## [Exercise goal]
Among the entries that follow, find the lines containing the string "https" and copy them.

## [Supplied information]
┌────────

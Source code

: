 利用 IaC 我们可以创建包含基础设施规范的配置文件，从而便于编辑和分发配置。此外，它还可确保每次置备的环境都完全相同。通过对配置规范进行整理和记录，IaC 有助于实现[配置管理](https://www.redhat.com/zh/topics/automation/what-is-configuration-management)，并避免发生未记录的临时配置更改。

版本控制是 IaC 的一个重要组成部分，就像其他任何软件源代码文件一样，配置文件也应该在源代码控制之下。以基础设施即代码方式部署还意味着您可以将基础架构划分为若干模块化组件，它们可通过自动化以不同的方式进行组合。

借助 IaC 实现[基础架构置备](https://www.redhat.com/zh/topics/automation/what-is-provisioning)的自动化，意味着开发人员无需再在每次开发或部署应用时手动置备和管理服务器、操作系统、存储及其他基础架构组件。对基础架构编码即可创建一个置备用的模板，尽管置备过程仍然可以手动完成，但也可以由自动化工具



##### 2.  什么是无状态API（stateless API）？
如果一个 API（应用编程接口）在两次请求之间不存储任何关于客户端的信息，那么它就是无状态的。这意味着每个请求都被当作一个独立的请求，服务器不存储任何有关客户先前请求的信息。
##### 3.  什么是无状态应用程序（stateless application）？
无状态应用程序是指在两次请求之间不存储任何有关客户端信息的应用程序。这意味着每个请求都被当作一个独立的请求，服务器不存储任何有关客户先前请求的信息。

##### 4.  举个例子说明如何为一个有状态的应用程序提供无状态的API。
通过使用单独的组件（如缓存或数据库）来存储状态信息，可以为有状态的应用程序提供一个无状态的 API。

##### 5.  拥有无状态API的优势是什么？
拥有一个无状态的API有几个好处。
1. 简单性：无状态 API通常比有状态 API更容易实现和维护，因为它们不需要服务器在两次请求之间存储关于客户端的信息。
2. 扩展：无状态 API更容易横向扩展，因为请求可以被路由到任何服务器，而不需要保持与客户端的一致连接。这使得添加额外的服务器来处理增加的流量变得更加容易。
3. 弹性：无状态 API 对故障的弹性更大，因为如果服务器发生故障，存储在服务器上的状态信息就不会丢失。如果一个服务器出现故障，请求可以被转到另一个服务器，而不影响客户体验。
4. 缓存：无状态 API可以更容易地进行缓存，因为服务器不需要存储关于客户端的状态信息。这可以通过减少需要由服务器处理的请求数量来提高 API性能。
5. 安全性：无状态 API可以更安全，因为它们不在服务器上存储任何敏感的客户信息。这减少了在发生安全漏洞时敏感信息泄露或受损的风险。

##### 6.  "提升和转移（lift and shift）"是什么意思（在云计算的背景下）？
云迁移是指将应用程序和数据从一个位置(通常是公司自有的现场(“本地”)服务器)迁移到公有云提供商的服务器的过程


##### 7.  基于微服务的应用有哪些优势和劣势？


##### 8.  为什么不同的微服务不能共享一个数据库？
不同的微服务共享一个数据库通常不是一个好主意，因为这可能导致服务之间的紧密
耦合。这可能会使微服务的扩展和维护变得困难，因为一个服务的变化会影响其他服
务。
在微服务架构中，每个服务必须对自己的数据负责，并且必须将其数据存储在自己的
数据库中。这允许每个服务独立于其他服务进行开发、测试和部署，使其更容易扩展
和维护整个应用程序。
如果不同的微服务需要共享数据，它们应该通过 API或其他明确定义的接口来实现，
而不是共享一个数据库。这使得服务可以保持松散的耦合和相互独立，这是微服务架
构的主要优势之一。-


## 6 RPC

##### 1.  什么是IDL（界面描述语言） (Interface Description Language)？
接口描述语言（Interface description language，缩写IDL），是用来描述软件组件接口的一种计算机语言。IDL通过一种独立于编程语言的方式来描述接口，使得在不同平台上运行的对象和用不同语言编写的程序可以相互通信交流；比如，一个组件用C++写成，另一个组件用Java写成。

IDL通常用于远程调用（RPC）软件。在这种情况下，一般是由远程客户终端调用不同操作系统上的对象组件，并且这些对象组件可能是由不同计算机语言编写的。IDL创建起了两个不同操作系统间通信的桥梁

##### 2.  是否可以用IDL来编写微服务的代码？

└────────

## [Your response]
: 利用 IaC 我们可以创建包含基础设施规范的配置文件，从而便于编辑和分发配置。此外，它还可确保每次置备的环境都完全相同。通过对配置规范进行整理和记录，IaC 有助于实现[配置管理](https://www.redhat.com/zh/topics/automation/what-is-configuration-management)，并避免发生未记录的临时配置更改。
借助 IaC 实现[基础架构置备](https://www.redhat.com/zh/topics/automation/what-is-provisioning)的自动化，意味着开发人员无需再在每次开发或部署应用时手动置备和管理服务器、操作系统、存储及其他基础架构组件。对基础架构编码即可创建一个置备用的模板，尽管置备过程仍然可以手动完成，但也可以由自动化工具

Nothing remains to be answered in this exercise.